• **Task requirements**:
Could you find each line of the data below that contains the word "into" and copy those lines?

• **Available data**:
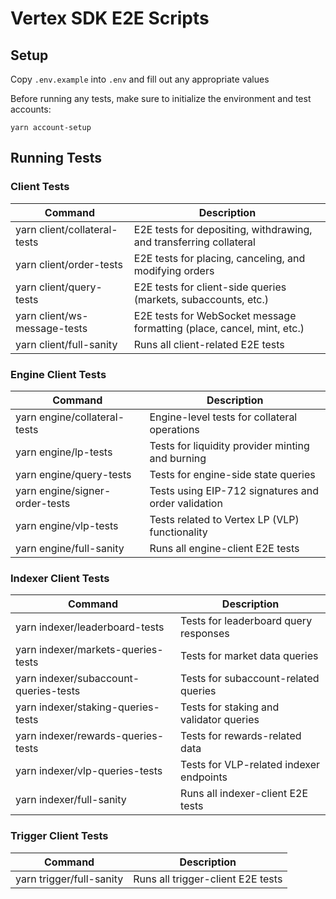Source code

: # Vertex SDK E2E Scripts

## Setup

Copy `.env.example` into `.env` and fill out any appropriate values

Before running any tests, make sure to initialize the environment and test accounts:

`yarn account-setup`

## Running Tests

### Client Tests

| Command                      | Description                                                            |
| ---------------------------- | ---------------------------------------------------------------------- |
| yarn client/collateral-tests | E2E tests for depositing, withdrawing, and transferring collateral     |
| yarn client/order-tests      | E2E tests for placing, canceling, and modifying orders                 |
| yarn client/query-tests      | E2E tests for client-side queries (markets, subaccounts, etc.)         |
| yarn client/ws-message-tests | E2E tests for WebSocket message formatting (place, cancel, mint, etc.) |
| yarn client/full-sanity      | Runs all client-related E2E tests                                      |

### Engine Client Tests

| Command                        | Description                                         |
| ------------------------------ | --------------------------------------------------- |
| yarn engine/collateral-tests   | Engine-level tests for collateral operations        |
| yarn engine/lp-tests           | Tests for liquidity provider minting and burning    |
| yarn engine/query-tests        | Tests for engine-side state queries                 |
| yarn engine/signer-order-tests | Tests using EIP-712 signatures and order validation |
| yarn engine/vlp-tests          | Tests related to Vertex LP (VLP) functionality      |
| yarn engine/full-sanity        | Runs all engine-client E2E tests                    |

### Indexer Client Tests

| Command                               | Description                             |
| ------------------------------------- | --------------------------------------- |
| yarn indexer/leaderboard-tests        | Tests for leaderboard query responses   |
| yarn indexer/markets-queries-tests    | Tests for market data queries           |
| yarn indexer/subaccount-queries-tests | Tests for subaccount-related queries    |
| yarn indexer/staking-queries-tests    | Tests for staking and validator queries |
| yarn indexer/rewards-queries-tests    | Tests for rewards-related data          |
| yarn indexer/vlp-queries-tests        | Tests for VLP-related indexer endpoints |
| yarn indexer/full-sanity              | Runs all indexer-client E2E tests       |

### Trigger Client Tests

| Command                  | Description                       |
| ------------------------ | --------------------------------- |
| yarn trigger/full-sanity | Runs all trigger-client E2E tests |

--

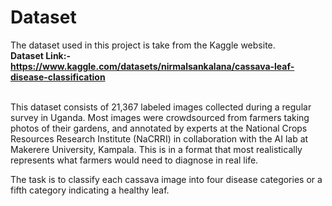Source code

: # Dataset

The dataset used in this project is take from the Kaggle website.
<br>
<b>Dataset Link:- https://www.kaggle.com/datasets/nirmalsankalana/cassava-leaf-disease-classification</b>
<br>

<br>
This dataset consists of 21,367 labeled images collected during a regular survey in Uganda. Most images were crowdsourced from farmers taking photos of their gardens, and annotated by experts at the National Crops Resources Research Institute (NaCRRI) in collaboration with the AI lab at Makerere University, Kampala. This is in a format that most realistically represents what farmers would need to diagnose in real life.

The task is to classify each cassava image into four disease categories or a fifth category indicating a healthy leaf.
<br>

• **Solution to this problem**:
Copy `.env.example` into `.env` and fill out any appropriate values
The task is to classify each cassava image into four disease categories or a fifth category indicating a healthy leaf.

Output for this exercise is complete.